Gio Ponti’s Superleggera Chair #Gio Ponti
Among the wide variety of Gio Ponti’s work there are some milestones of modernity in Italy, such as the Pirelli Tower or the Distex Lounge Chair. But there is also a part of his work that is fruitfully interwoven with tradition.
At the end of the thirties, Ponti created a series of designs along the Italian seaside, such as Villa Marchesano in Bordighera or San Michele Hotel in Capri, where he was looking for a synthesis of modern architecture and the vernacular architecture built on the Mediterranean shore. In the fifties, he discovered again this synthesis in the architecture of José Antonio Coderch and publicised it at international level as the editor of the Domus magazine.

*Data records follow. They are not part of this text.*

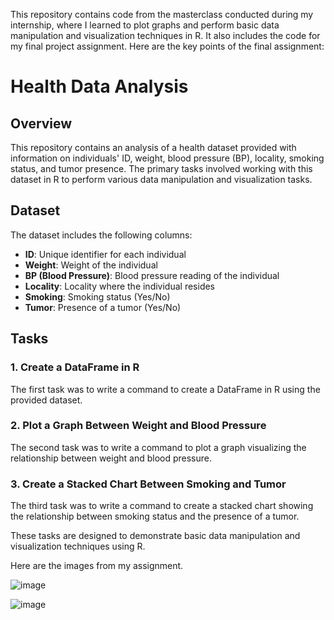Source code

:This repository contains code from the masterclass conducted during my internship, where I learned to plot graphs and perform basic data manipulation and visualization techniques in R. It also includes the code for my final project assignment. Here are the key points of the final assignment:

# Health Data Analysis

## Overview

This repository contains an analysis of a health dataset provided with information on individuals' ID, weight, blood pressure (BP), locality, smoking status, and tumor presence. The primary tasks involved working with this dataset in R to perform various data manipulation and visualization tasks.

## Dataset

The dataset includes the following columns:
- **ID**: Unique identifier for each individual
- **Weight**: Weight of the individual
- **BP (Blood Pressure)**: Blood pressure reading of the individual
- **Locality**: Locality where the individual resides
- **Smoking**: Smoking status (Yes/No)
- **Tumor**: Presence of a tumor (Yes/No)

## Tasks

### 1. Create a DataFrame in R
The first task was to write a command to create a DataFrame in R using the provided dataset.

### 2. Plot a Graph Between Weight and Blood Pressure
The second task was to write a command to plot a graph visualizing the relationship between weight and blood pressure.

### 3. Create a Stacked Chart Between Smoking and Tumor
The third task was to write a command to create a stacked chart showing the relationship between smoking status and the presence of a tumor.

These tasks are designed to demonstrate basic data manipulation and visualization techniques using R.

Here are the images from my assignment.

![image](https://github.com/SiddhiKapil/IBM-DATA-SCIENCE-MICRO-INTERNSHIP/assets/129001399/c8111280-81fb-499e-9e8a-36556129c721)


![image](https://github.com/SiddhiKapil/IBM-DATA-SCIENCE-MICRO-INTERNSHIP/assets/129001399/bc4f4fac-7614-421f-87ee-9cde7ed2f20f)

In 1952 Ponti found inspiration in the structural system of the Chiavarina, a chair made by Ligurian craftsmen since the early XIXth century that has been used in most of the Italian homes. Based on this traditional chair, Ponti developed for Cassina the Leggera Chair, made of ashwood and woven cane. Light but solid, Ponti threw it through the window of his fourth-floor studio to prove its resistance and, instead of breaking, it bounced as a ball in front of an astonished audience.
The Leggera Chair turned, through five years of experiments that included the most sophisticated calculations, into the Superleggera Chair, so light that it could be hold using just one finger. The Superleggera Chair, only 1.7kg of weight, is characterised by its extremely slender legs with a triangular section and it became immediately a design icon. With this chair, Ponti defined a new concept of elegance based on the sobriety of traditional furniture.